*** Block opens ***

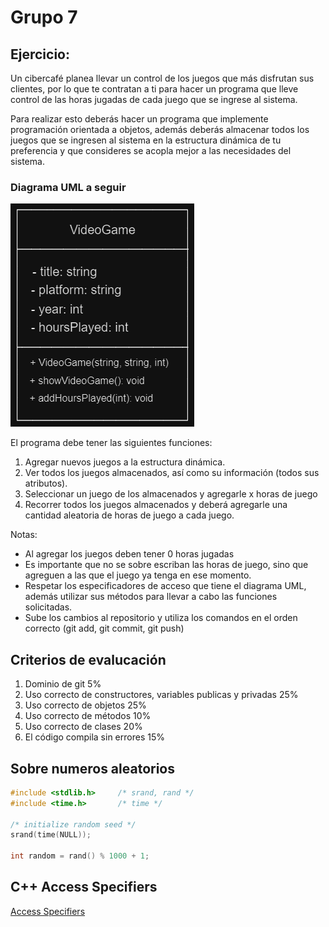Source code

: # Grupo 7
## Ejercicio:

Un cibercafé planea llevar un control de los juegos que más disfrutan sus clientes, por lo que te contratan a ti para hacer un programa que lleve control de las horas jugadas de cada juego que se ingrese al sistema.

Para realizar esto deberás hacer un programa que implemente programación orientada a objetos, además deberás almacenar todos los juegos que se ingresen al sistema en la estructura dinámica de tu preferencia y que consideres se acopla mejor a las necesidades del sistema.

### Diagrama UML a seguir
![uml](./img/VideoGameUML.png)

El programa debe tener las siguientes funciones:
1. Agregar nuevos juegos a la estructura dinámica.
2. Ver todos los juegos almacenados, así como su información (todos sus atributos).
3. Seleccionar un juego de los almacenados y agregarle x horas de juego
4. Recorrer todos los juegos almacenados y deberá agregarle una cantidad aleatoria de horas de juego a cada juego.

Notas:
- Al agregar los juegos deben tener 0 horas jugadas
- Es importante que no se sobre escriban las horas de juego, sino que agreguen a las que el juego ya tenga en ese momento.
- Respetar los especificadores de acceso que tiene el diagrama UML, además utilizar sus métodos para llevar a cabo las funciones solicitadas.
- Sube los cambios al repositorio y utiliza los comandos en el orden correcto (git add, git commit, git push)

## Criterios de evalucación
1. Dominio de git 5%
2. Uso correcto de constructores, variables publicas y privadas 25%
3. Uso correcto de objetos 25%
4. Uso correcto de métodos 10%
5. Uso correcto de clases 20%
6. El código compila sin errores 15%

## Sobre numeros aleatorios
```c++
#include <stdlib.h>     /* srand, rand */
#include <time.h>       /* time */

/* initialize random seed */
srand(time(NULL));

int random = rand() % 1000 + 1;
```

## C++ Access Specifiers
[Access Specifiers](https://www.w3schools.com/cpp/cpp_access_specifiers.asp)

*** Block closes ***

How to complete this task:
Wherever a line in the data above contains the word "correcto", copy that line.

Solution for this problem:
- Sube los cambios al repositorio y utiliza los comandos en el orden correcto (git add, git commit, git push)
2. Uso correcto de constructores, variables publicas y privadas 25%
3. Uso correcto de objetos 25%
4. Uso correcto de métodos 10%
5. Uso correcto de clases 20%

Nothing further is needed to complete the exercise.